Artists and scholarly analysts of their works inhabit different realms of a co-dependent relationship. Peabody research professor of music Lewis Lockwood and the Juilliard String Quartet mine this connection in Inside Beethoven’s Quartets: History, Performance, Interpretation (Harvard University Press, $35), a book-plus-CD collaboration. How they do so may be especially informative as the University considers the place of the arts and creativity within Harvard’s curriculum. Lockwood’s preface begins with a borrowing from a different genre—Italo Calvino’s Invisible Cities.

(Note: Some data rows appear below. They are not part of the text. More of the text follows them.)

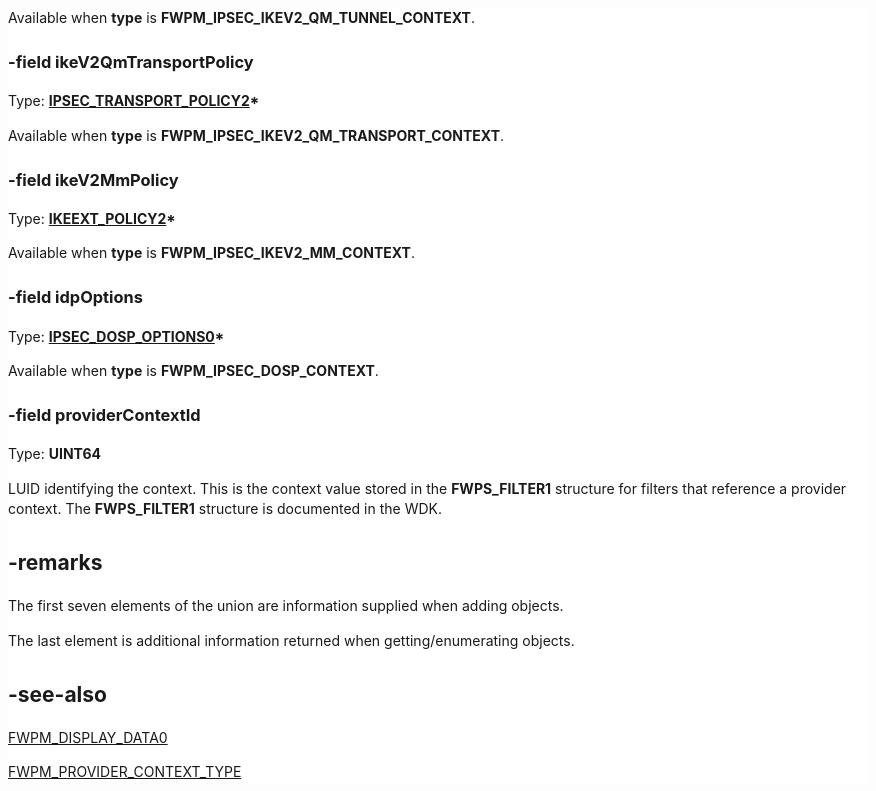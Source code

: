 Available when <b>type</b> is <b>FWPM_IPSEC_IKEV2_QM_TUNNEL_CONTEXT</b>.


### -field ikeV2QmTransportPolicy

Type: <b><a href="https://docs.microsoft.com/windows/desktop/api/ipsectypes/ns-ipsectypes-ipsec_transport_policy2_">IPSEC_TRANSPORT_POLICY2</a>*</b>

Available when <b>type</b> is <b>FWPM_IPSEC_IKEV2_QM_TRANSPORT_CONTEXT</b>.


### -field ikeV2MmPolicy

Type: <b><a href="https://docs.microsoft.com/windows/desktop/api/iketypes/ns-iketypes-ikeext_policy2_">IKEEXT_POLICY2</a>*</b>

Available when <b>type</b> is <b>FWPM_IPSEC_IKEV2_MM_CONTEXT</b>.


### -field idpOptions

Type: <b><a href="https://docs.microsoft.com/windows/desktop/api/ipsectypes/ns-ipsectypes-ipsec_dosp_options0_">IPSEC_DOSP_OPTIONS0</a>*</b>

Available when <b>type</b> is <b>FWPM_IPSEC_DOSP_CONTEXT</b>.


### -field providerContextId

Type: <b>UINT64</b>

LUID identifying the context.  This is the context value stored in the <b>FWPS_FILTER1</b> structure for filters that reference a provider context. The <b>FWPS_FILTER1</b> structure is documented in the WDK.


## -remarks



The first seven elements of the union are information supplied when adding objects.

The last element is additional information returned when getting/enumerating objects.




## -see-also




<a href="https://docs.microsoft.com/windows/desktop/api/fwptypes/ns-fwptypes-fwpm_display_data0_">FWPM_DISPLAY_DATA0</a>



<a href="https://docs.microsoft.com/windows/desktop/api/fwpmtypes/ne-fwpmtypes-fwpm_provider_context_type_">FWPM_PROVIDER_CONTEXT_TYPE</a>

Following Calvino, I imagine the world of classical music in our time as an invisible city whose present contains its past—a past inscribed on it “like the lines of a hand” that, as the image suggests, imply its history and foretell its future. My imagined inhabitants are musical citizens of many kinds: performers of vocal and instrumental music, composers, scholars, critics, teachers, students, concertgoers, music lovers, and casual listeners. Many have more than one strong interest and enjoy more than one kind of music. Two groups among them, the performers and the scholars, typically live in different neighborhoods, teach in different kinds of schools, mostly address different publics, and rarely communicate with each other.

The performers spend their days engaged in playing or singing, rehearsing, preparing concerts, perfecting their techniques, developing their interpretations, making recordings, teaching their students, living the active lives of professional music-makers. Their habitats are practice rooms, studios, and concert halls.…[T]hey rarely have time to pursue historical or critical issues behind the works. Their job is to bring music to life in performance and to interpret it well. They are deeply engaged in the practical tasks of preparing performances down to the last detail.

The scholars spend their days thinking, reading, listening, writing essays or books, teaching classes or seminars, preparing lectures, studying in libraries or in their private studies, living the contemplative lives of historians or critics. A few scholars work regularly with performers and many are themselves skilled amateur performers who understand the art and craft of music-making. In fact many members of the two groups know more about each other and their domains than might generally be supposed, though their paths rarely cross in public.

Still, if the history of this invisible city is indeed inscribed upon it, that history can be discovered in its concert halls, its schools of music, its practice rooms, its university and high-school classrooms, its music libraries, and its lecture halls. It is imprinted on the memories, imaginations, hearts, voices, and hands of all as denizens of one city.

This book attempts to link musical scholarship and performance.